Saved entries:
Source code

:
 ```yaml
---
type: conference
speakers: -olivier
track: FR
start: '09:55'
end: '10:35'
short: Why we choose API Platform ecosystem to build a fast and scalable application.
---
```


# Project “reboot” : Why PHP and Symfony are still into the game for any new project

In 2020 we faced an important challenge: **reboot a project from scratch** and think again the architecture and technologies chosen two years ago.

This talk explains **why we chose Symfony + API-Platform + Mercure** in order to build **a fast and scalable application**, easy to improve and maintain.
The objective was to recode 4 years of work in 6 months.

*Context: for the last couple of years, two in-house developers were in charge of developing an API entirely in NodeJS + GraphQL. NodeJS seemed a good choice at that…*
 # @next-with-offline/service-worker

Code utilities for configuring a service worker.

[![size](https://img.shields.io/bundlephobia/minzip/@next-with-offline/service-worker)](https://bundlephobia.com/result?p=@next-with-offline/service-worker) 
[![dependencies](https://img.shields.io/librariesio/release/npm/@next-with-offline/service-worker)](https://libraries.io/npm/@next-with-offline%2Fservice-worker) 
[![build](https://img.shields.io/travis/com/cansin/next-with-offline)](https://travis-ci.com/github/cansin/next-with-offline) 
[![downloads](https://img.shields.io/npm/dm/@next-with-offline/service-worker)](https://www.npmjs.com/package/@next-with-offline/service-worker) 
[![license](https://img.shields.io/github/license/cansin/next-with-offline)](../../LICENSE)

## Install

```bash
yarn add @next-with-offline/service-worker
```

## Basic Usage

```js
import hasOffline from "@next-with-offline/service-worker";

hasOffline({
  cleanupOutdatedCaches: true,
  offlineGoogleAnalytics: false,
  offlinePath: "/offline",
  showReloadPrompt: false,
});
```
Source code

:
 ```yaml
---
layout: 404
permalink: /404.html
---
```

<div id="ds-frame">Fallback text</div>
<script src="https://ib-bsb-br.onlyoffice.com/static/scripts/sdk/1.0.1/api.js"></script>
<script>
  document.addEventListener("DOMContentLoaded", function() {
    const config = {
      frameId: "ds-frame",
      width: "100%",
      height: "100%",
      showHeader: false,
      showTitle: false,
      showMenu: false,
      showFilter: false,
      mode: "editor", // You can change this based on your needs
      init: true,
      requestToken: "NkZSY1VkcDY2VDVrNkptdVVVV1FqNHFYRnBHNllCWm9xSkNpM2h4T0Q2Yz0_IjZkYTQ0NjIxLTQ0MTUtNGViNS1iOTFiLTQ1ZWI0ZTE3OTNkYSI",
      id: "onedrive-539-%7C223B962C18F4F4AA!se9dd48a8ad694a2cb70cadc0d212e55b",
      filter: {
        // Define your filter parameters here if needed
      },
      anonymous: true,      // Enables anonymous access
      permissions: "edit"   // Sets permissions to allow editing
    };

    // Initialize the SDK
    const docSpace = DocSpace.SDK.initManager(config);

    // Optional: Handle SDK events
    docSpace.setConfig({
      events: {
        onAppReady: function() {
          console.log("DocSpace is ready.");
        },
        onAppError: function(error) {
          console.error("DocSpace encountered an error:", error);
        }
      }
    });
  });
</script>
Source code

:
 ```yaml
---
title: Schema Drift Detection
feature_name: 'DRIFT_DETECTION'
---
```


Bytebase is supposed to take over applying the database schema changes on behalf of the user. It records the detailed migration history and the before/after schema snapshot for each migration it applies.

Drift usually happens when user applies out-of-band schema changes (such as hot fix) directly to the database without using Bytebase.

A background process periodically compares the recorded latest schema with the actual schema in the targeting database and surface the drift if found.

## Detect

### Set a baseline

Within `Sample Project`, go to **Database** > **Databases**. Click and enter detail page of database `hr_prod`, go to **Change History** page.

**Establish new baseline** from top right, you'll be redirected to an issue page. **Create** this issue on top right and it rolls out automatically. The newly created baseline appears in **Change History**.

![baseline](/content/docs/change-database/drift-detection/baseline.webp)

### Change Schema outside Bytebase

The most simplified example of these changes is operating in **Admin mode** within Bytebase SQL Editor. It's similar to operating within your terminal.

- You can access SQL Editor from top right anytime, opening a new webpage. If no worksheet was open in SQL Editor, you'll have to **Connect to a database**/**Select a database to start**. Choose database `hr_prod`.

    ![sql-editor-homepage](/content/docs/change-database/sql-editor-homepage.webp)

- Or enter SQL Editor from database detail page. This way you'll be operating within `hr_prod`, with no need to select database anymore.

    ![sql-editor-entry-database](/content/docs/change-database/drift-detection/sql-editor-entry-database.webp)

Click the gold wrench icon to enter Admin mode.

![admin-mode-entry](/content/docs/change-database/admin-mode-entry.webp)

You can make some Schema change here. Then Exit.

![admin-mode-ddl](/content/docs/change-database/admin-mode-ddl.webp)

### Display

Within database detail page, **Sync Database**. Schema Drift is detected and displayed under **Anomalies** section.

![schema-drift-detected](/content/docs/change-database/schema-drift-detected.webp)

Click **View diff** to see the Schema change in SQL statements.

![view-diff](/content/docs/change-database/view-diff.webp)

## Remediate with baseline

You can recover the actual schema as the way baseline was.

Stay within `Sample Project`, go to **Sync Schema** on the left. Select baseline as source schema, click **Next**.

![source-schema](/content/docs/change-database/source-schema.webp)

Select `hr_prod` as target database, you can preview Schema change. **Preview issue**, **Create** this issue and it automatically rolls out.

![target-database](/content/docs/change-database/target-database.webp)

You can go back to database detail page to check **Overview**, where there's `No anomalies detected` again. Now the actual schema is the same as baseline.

Your goal - Make a copy of each line in the records that has the word "enter".

Answer -
Within `Sample Project`, go to **Database** > **Databases**. Click and enter detail page of database `hr_prod`, go to **Change History** page.
- Or enter SQL Editor from database detail page. This way you'll be operating within `hr_prod`, with no need to select database anymore.
Click the gold wrench icon to enter Admin mode.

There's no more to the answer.